▶ **Extracted entries**
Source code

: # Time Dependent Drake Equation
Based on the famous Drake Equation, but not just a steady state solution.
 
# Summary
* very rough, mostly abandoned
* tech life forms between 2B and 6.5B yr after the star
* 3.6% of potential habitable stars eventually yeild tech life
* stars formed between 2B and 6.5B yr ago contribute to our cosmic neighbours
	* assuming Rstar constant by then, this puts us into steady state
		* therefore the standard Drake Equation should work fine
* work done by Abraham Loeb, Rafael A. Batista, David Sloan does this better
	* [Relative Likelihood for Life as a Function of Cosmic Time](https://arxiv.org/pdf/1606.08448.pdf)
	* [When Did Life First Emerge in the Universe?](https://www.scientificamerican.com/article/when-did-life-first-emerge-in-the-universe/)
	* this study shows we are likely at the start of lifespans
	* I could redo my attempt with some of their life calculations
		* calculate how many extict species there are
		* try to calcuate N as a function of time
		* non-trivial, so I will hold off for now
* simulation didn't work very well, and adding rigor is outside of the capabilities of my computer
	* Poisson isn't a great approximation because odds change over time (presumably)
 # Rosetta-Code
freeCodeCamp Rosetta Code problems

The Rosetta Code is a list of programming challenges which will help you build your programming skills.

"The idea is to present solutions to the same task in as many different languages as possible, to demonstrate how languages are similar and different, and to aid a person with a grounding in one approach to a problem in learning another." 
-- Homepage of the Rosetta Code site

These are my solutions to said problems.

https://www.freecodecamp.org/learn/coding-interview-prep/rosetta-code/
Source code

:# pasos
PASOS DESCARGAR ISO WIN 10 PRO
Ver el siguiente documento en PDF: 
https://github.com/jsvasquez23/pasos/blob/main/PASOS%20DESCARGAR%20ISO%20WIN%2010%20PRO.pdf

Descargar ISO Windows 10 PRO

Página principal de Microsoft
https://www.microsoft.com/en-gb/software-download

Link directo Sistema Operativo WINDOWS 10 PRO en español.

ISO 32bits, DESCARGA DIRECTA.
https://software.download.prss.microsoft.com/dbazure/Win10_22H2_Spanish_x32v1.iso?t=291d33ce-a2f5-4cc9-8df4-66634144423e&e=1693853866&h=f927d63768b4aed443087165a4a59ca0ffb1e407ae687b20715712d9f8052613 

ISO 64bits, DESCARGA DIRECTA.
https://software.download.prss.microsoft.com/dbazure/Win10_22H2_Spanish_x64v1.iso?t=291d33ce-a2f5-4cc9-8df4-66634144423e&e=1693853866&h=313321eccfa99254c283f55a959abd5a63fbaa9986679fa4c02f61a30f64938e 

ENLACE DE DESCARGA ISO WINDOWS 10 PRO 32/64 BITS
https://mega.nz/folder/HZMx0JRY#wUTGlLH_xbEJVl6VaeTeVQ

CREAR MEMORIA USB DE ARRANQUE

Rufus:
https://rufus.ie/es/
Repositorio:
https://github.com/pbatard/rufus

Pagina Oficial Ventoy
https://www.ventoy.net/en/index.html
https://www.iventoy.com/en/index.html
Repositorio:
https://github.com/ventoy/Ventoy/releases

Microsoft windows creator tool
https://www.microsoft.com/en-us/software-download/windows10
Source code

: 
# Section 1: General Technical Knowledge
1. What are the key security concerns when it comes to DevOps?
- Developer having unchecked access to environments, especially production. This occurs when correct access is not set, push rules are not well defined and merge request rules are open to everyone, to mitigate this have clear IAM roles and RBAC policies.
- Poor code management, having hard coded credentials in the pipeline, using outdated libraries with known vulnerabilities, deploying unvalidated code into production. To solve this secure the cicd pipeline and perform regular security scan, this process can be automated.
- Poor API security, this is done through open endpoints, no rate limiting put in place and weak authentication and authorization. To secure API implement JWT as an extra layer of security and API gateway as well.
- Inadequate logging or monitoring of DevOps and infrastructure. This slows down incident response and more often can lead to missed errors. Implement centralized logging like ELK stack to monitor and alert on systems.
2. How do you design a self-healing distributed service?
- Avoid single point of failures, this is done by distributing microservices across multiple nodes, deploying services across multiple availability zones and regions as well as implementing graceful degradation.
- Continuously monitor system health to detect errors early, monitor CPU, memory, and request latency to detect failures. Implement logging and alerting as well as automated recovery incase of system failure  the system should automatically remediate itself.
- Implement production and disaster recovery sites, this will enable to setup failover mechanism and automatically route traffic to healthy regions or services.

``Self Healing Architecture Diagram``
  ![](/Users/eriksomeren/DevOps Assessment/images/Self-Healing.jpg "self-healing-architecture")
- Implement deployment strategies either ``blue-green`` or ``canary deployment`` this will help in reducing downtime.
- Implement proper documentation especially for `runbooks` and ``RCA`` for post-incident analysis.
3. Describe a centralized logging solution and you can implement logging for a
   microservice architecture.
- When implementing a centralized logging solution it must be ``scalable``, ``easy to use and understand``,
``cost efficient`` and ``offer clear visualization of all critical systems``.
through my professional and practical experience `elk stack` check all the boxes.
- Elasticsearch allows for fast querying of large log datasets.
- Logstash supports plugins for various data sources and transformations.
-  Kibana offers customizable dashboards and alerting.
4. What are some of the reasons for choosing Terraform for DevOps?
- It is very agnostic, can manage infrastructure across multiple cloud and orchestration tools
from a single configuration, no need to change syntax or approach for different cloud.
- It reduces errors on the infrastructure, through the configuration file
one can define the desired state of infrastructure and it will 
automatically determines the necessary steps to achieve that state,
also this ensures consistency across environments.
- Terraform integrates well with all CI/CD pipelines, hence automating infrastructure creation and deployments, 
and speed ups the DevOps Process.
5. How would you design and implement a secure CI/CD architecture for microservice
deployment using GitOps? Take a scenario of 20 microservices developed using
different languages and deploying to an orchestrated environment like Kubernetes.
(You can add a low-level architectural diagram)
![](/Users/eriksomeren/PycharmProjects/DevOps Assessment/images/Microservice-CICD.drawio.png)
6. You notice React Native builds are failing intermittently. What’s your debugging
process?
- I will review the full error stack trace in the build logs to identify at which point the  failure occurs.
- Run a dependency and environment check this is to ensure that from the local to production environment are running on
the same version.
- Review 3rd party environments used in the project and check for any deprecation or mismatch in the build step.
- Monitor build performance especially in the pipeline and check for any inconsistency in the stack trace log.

▶ **What needs to be done**
Reproduce only the lines above, starting at the line with "5. How would" and ending at the line with "the same version.", exactly as written.

▶ **Task response**
5. How would you design and implement a secure CI/CD architecture for microservice
deployment using GitOps? Take a scenario of 20 microservices developed using
different languages and deploying to an orchestrated environment like Kubernetes.
(You can add a low-level architectural diagram)
![](/Users/eriksomeren/PycharmProjects/DevOps Assessment/images/Microservice-CICD.drawio.png)
6. You notice React Native builds are failing intermittently. What’s your debugging
process?
- I will review the full error stack trace in the build logs to identify at which point the  failure occurs.
- Run a dependency and environment check this is to ensure that from the local to production environment are running on
the same version.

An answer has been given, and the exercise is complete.